PHP Implementation-Knapsack Problem for Dynamic Programming

Posted by riiel on Tue, 13 Aug 2019 13:11:48 +0200

Reasons for the event

Because our company held an algorithm programming contest, randomly draw the following pictures of the algorithm title, think about a period of time before remembering in the book (algorithm diagrams) there is a more consistent algorithm, that is, the dynamic programming "knapsack problem".

Knapsack problem is a NP-complete problem of combinatorial optimization.
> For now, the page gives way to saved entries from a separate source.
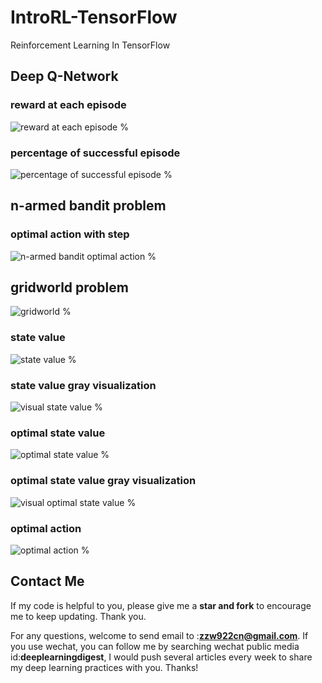 # IntroRL-TensorFlow
Reinforcement Learning In TensorFlow

## Deep Q-Network
### reward at each episode
![reward at each episode %](https://github.com/zzw922cn/Deep-Reinforcement-Learning-in-TensorFlow/blob/master/img/deepQ/reward.png)

### percentage of successful episode
![percentage of successful episode %](https://github.com/zzw922cn/Deep-Reinforcement-Learning-in-TensorFlow/blob/master/img/deepQ/perc_episode.png)

## n-armed bandit problem
### optimal action with step
![n-armed bandit optimal action %](https://github.com/zzw922cn/Deep-Reinforcement-Learning-in-TensorFlow/blob/master/img/armedbandit/armedbandit_optimal_actions.png)

## gridworld problem
![gridworld %](https://github.com/zzw922cn/Deep-Reinforcement-Learning-in-TensorFlow/blob/master/img/gridworld/gridworld.png)

### state value
![state value %](https://github.com/zzw922cn/Deep-Reinforcement-Learning-in-TensorFlow/blob/master/img/gridworld/state_value.png)

### state value gray visualization
![visual state value %](https://github.com/zzw922cn/Deep-Reinforcement-Learning-in-TensorFlow/blob/master/img/gridworld/visu_state_value.png)

### optimal state value
![optimal state value %](https://github.com/zzw922cn/Deep-Reinforcement-Learning-in-TensorFlow/blob/master/img/gridworld/optimal_state_value.png)

### optimal state value gray visualization
![visual optimal state value %](https://github.com/zzw922cn/Deep-Reinforcement-Learning-in-TensorFlow/blob/master/img/gridworld/visu_optimal_state_value.png)

### optimal action
![optimal action %](https://github.com/zzw922cn/Deep-Reinforcement-Learning-in-TensorFlow/blob/master/img/gridworld/optimal_action.png)

## Contact Me
If my code is helpful to you, please give me a **star and fork** to encourage me to keep updating. Thank you.

For any questions, welcome to send email to :**zzw922cn@gmail.com**. If you use wechat, you can follow me by searching wechat public media id:**deeplearningdigest**, I would push several articles every week to share my deep learning practices with you. Thanks!
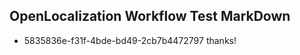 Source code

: ## OpenLocalization Workflow Test MarkDown
* 5835836e-f31f-4bde-bd49-2cb7b4472797 
thanks!<!--HONumber=Mar16_HO1-->
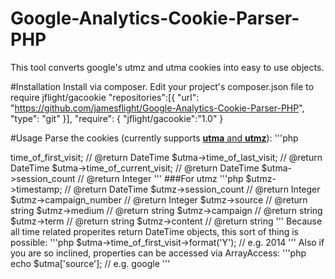 Google-Analytics-Cookie-Parser-PHP
==================================

This tool converts google's utmz and utma cookies into easy to use objects.

#Installation
Install via composer. Edit your project's composer.json file to require jflight/gacookie
	"repositories":[{
    	"url": "https://github.com/jamesflight/Google-Analytics-Cookie-Parser-PHP",
        "type": "git"
    }],
    "require": {
    	"jflight/gacookie":"1.0"
    }

#Usage
Parse the cookies (currently supports [__utma__ and __utmz__](https://developers.google.com/analytics/devguides/collection/analyticsjs/cookie-usage)):
'''php
<?php

use Jflight\GACookie\GACookie;

$utma = GACookie::parse('utma');
$utmz = GACookie::parse('utmz');
'''
You can now access cookie variables:
##For utma
'''php
	$utma->time_of_first_visit; // @return DateTime
	$utma->time_of_last_visit; // @return DateTime
	$utma->time_of_current_visit; // @return DateTime
	$utma->session_count // @return Integer
'''
###For utmz
'''php
	$utmz->timestamp; // @return DateTime
	$utmz->session_count // @return Integer
	$utmz->campaign_number // @return Integer
	$utmz->source // @return string
	$utmz->medium // @return string
	$utmz->campaign // @return string
	$utmz->term // @return string
	$utmz->content // @return string
'''
Because all time related properites return DateTime objects, this sort of thing is possible:
'''php
	$utma->time_of_first_visit->format('Y'); // e.g. 2014
'''
Also if you are so inclined, properties can be accessed via ArrayAccess:
'''php
	echo $utma['source']; // e.g. google
'''
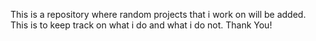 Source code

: This is a repository where random projects that i work on will be added.
This is to keep track on what i do and what i do not.
Thank You!


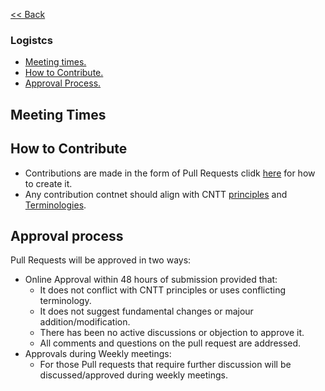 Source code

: [<< Back](../)

### Logistcs
* [Meeting times.](meeting_times)
* [How to Contribute.](#how_to_contribute)
* [Approval Process.](#approval_process)

<a name="meeeting_times"></a>
## Meeting Times

<a name="how_to_contribute"></a>
## How to Contribute
- Contributions are made in the form of Pull Requests clidk [here](../artifacts/CNTT_Artifact.pptx) for how to create it.
- Any contribution contnet should align with CNTT [principles](../doc/ref_model/chapters/chapter01.md#1.4) and [Terminologies](../doc/ref_model/chapters/chapter01.md#1.3).

<a name="approval_process"></a>
## Approval process
Pull Requests will be approved in two ways:
- Online Approval within 48 hours of submission provided that:
  - It does not conflict with CNTT principles or uses conflicting terminology.
  - It does not suggest fundamental changes or majour addition/modification.
  - There has been no active discussions or objection to approve it.
  - All comments and questions on the pull request are addressed.
- Approvals during Weekly meetings:
  - For those Pull requests that require further discussion will be discussed/approved during weekly meetings.
  

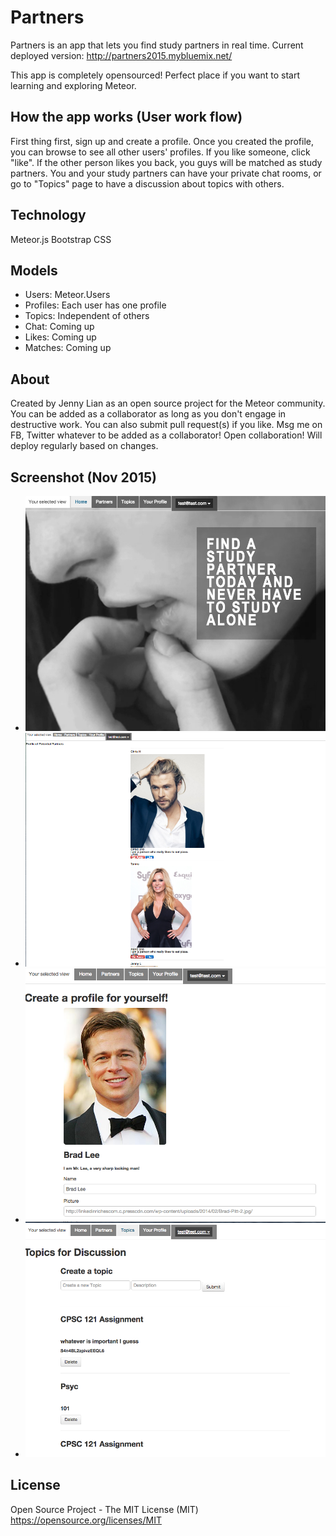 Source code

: # Partners
Partners is an app that lets you find study partners in real time.
Current deployed version: http://partners2015.mybluemix.net/

This app is completely opensourced! Perfect place if you want to start learning and exploring Meteor.

## How the app works (User work flow)
First thing first, sign up and create a profile. Once you created the profile, you can browse to see all other users' profiles. If you like someone, click "like". If the other person likes you back, you guys will be matched as study partners. You and your study partners can have your private chat rooms, or go to "Topics" page to have a discussion about topics with others.

## Technology
Meteor.js
Bootstrap CSS

## Models
* Users: Meteor.Users
* Profiles: Each user has one profile
* Topics: Independent of others
* Chat: Coming up
* Likes: Coming up
* Matches: Coming up

## About
Created by Jenny Lian as an open source project for the Meteor community. You can be added as a collaborator as long as you don't engage in destructive work. You can also submit pull request(s) if you like. Msg me on FB, Twitter whatever to be added as a collaborator! Open collaboration! Will deploy regularly based on changes.

## Screenshot (Nov 2015)

* ![Home page](./pictures/Home.png)
* ![Page to view partners](./pictures/Partners.png)
* ![Your profile](./pictures/ProfilePage.png)
* ![Topics for discussion](./pictures/Topics.png)

## License
Open Source Project - The MIT License (MIT)
https://opensource.org/licenses/MIT
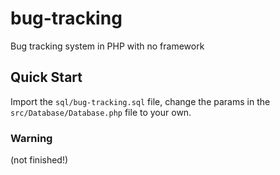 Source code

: # bug-tracking
Bug tracking system in PHP with no framework


## Quick Start
Import the `sql/bug-tracking.sql` file, change the params in the `src/Database/Database.php` file to your own.

### Warning 
(not finished!)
The problem can be described as: Given a set of items, each item has its own weight and price. Within the limited total weight, how can we choose to make the total price of the item the highest?

How to choose the most suitable items to put in a given backpack is in line with our topic, so this time we use the "0-1 backpack problem" and use our topic to substitute, "total number" is equivalent to "backpack", "goods" is equivalent to "work order type". The weight of the items is the number of people required. .

Supplement:

There are three extensions of knapsack problem solution: unbounded knapsack problem, 0-1 knapsack problem and secondary knapsack problem.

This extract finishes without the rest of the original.